◆ YOUR INSTRUCTIONS
Work out how many lines of the data contain "which" and reply with that number alone.

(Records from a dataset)
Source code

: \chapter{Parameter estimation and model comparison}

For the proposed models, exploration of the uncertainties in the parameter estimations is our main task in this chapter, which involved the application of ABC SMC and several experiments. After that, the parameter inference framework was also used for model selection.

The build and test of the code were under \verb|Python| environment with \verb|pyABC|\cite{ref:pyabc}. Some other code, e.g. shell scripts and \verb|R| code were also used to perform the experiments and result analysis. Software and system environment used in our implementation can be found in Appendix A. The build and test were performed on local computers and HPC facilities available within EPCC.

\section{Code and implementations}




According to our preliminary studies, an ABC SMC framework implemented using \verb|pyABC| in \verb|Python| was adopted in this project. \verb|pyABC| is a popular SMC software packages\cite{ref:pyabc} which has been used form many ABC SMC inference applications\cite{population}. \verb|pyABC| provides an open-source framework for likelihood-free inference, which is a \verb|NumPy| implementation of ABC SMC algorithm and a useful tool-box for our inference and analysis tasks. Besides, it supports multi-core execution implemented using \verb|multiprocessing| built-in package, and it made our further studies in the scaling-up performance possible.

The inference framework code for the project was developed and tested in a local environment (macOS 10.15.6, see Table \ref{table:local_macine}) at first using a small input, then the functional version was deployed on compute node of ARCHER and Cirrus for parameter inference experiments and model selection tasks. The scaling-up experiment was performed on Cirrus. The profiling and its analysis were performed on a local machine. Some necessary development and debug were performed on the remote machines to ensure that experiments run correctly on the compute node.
--
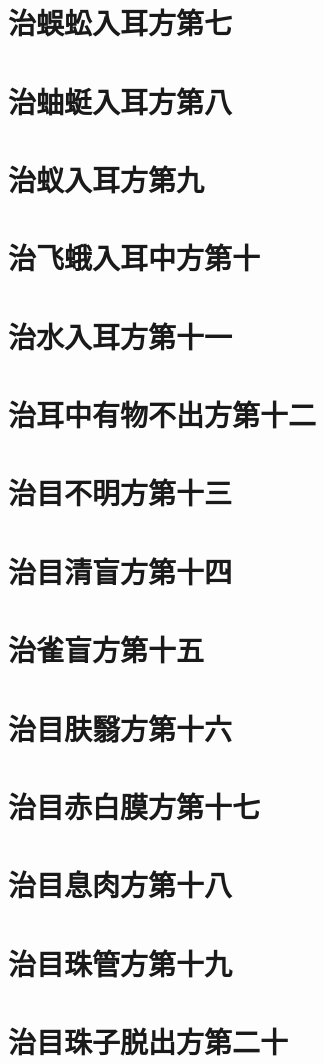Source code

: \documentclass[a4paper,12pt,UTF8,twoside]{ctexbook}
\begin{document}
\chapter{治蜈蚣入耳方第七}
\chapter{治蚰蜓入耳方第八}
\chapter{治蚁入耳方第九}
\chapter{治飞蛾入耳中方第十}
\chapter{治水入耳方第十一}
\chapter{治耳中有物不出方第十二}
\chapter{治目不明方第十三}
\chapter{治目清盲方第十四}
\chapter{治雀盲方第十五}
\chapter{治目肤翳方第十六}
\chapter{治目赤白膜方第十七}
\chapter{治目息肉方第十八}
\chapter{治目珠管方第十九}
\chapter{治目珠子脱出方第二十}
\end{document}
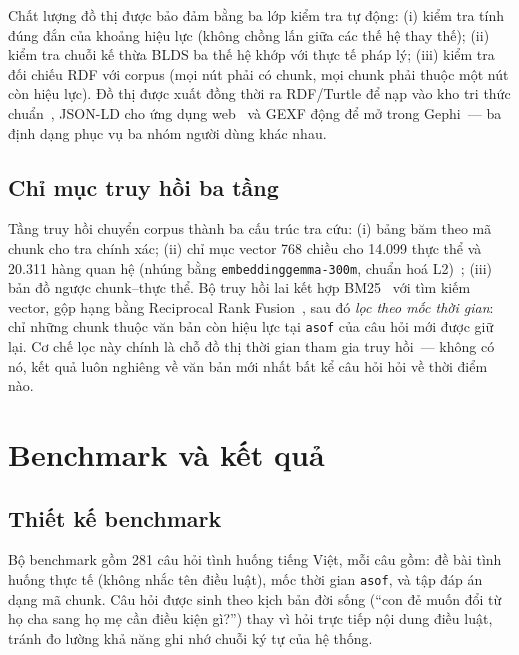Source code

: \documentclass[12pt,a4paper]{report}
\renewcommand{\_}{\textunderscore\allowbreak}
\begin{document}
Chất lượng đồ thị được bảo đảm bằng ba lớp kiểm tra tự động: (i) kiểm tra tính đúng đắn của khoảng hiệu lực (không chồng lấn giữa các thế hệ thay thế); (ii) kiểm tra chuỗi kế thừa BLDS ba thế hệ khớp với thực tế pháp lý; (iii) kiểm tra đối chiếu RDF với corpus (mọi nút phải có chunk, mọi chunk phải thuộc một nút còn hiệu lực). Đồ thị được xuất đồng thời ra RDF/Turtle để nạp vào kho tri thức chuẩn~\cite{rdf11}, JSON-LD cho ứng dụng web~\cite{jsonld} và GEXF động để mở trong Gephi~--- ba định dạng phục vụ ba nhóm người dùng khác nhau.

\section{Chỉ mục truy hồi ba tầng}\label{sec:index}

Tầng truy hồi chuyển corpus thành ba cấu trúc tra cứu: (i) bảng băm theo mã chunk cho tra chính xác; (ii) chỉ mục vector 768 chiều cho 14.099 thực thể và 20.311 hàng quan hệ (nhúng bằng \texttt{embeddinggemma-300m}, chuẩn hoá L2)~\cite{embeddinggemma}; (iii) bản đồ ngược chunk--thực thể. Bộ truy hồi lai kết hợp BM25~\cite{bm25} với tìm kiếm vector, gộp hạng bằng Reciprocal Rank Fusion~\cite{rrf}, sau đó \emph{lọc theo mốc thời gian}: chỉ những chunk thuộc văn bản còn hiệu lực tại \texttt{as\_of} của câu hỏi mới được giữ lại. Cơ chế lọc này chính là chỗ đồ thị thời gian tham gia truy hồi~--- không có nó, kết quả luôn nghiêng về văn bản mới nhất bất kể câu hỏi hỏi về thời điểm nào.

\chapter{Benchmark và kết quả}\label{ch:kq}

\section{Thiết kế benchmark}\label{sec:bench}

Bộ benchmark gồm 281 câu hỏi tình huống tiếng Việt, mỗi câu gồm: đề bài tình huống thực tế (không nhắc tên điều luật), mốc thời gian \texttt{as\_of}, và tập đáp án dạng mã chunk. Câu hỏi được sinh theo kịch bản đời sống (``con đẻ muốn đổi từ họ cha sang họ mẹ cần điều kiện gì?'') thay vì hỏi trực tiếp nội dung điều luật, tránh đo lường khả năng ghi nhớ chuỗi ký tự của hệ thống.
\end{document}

◆ PROBLEM SOLUTION
2